Crossing Oceans Without a Global Router: How We Stitched Routes Across Regional Valhalla Clusters

Routing gets surprisingly hard the moment your data stops living in one place.

In this gateway, each Valhalla cluster is region-scoped. That is a reasonable operational choice: smaller datasets, clearer blast radius, easier regional ownership. But it creates a product problem. What happens when a request spans more than one region? A user does not care that New York and London live behind different clusters. They still expect one answer.

The solution in src/services/crossRegionService.js is a good example of engineering under constraints. Instead of pretending a global router exists, the gateway composes one at request time.

The basic idea

The gateway takes a route-like request and normalizes the coordinates from locations or shape. Then it walks each adjacent pair of points and samples intermediate coordinates using interpolateGreatCircle() from src/utils/coordinates.js. Each sample is reverse-geocoded into a region, and the service groups contiguous points into region-specific segments.

Once those segments exist, the gateway can send each segment to the right Valhalla cluster with callValhalla(), gather the partial responses, and merge them into a single payload.

That merge step is where the implementation stops looking like a proxy and starts looking like a routing engine facade.

The part that is easy to underestimate

It is straightforward to say, “send each segment to the right region.” It is much harder to make the output feel like one route.

The merge logic in mergeLegsAndShapes() has to:

decode and re-encode polylines
remove duplicated boundary points
concatenate legs in the right order
merge locations without duplicating transition points
sum route summary fields like time and length

If any of those details are wrong, the response may still be structurally valid while being semantically broken. That is the kind of bug that survives smoke tests and shows up later as navigation weirdness, bad ETA math, or geometry glitches in clients.

Why this approach is smart

I like this design because it accepts the actual operating constraint instead of fighting it. The backend is geo-sharded. The gateway does not try to erase that internally. It uses a composition strategy that is explicit, understandable, and adaptable.

It also limits where complexity lives. The route handlers do not know how region boundaries work. The upstream service does not know how responses are stitched. The cross-region logic stays in one place, which is exactly where a future engineer would go looking for it.

The tradeoffs are real

This is not a perfect solution, and that is what makes it worth writing about.

First, region boundary detection is approximate. The code samples points along a path; it does not compute exact polygon intersections or use a full spatial indexing system. That keeps the implementation simple, but it means accuracy depends on SAMPLE_BOUNDARY_POINTS and on how well the sampled points capture the transition.

Second, the segment requests are sequential. That makes sense because order matters during merge, but it adds latency compared with a clean single-region request.
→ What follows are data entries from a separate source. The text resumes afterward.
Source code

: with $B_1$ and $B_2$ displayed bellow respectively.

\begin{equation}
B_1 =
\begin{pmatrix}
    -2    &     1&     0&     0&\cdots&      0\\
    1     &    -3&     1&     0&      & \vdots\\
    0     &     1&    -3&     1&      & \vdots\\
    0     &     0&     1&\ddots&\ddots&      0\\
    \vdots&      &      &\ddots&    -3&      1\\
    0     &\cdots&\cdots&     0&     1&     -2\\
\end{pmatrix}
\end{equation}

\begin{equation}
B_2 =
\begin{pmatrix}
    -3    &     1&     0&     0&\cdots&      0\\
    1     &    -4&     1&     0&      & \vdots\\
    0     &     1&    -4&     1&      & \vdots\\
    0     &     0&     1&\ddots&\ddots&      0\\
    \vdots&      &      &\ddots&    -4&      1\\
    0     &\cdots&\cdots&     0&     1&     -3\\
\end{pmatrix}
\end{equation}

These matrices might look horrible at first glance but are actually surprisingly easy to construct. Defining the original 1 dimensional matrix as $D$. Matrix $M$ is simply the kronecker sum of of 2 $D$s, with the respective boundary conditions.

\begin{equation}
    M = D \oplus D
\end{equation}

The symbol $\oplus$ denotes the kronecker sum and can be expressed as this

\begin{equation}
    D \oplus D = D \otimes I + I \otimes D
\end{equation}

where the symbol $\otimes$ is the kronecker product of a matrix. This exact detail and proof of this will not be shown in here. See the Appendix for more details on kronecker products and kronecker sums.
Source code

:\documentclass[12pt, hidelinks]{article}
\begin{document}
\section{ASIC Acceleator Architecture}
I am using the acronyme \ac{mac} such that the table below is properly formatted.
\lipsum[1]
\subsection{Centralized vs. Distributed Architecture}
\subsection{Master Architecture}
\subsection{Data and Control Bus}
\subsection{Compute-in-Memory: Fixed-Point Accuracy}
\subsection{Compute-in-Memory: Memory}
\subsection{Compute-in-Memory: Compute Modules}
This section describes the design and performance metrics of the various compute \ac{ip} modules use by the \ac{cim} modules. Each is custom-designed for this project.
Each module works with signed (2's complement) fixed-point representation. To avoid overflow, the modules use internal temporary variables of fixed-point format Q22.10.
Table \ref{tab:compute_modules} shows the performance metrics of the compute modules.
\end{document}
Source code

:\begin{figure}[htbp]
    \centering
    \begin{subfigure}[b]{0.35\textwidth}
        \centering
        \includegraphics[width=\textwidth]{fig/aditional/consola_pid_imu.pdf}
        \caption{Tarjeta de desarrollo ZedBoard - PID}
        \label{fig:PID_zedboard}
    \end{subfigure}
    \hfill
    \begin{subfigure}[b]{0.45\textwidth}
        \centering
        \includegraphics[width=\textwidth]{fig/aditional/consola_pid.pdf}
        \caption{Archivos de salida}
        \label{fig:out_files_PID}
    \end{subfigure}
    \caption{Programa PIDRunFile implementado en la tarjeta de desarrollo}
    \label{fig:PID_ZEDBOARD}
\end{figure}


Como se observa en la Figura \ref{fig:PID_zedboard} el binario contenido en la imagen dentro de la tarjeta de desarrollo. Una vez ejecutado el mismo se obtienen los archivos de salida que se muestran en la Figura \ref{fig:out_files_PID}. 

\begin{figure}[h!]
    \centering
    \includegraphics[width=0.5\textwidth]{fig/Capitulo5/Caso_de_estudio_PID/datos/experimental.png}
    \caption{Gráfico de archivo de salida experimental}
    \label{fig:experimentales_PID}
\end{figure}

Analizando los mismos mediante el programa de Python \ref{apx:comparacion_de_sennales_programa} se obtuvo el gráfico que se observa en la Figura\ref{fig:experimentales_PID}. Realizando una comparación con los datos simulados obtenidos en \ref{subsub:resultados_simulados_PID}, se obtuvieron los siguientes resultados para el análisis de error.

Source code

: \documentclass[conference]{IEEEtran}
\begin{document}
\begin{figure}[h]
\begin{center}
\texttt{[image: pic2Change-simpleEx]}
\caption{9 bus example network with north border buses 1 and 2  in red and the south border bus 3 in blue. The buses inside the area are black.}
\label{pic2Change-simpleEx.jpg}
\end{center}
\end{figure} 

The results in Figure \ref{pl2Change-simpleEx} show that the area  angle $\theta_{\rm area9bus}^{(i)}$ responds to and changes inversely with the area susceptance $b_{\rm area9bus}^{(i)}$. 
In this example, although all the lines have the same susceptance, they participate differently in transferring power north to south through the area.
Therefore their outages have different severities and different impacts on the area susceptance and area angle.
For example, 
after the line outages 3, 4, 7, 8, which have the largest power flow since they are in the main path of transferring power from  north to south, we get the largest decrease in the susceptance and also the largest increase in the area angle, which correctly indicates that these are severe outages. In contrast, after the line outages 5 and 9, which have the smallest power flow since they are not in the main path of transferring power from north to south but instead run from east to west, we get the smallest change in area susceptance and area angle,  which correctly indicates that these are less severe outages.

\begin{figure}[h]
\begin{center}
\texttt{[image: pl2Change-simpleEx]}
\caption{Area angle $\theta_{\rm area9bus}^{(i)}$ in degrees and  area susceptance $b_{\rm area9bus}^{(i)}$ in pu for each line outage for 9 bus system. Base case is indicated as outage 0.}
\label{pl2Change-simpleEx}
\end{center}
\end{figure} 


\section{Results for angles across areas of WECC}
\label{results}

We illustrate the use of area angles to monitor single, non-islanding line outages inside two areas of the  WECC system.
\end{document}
Third, the code explicitly throws on REGION_UNKNOWN for unsupported or oceanic segments when fallback is not possible. That is a good failure mode, but it highlights the product truth: a stitched route is only as good as the regional coverage and boundary inference behind it.

What I would improve next

If I were taking this from good to great, I would look at three upgrades.

The first is better observability around segmentation itself: number of segments, region transition count, unknown-region frequency, and merge failures. Right now, those are the kinds of metrics that would help determine whether the algorithm is quietly succeeding or quietly getting lucky.

The second is a more precise boundary strategy. Even if I did not jump all the way to polygon math, I would consider adaptive sampling so long segments or ambiguous boundaries get more resolution automatically.

The third is focused tests. This service really wants golden tests for geometry stitching, summary aggregation, and known border-crossing scenarios. Cross-region logic is one of those places where correctness is obvious when it fails badly and much harder to verify when it is only slightly wrong.

The lesson

There is a recurring pattern in production systems: sometimes you cannot buy or build the globally correct primitive, so you compose a good-enough one at the edge of your system.

That is what this gateway does. It turns multiple region-limited routing engines into a single product experience, not by hiding the complexity from itself, but by owning the composition deliberately. That is the difference between a brittle workaround and an architecture decision.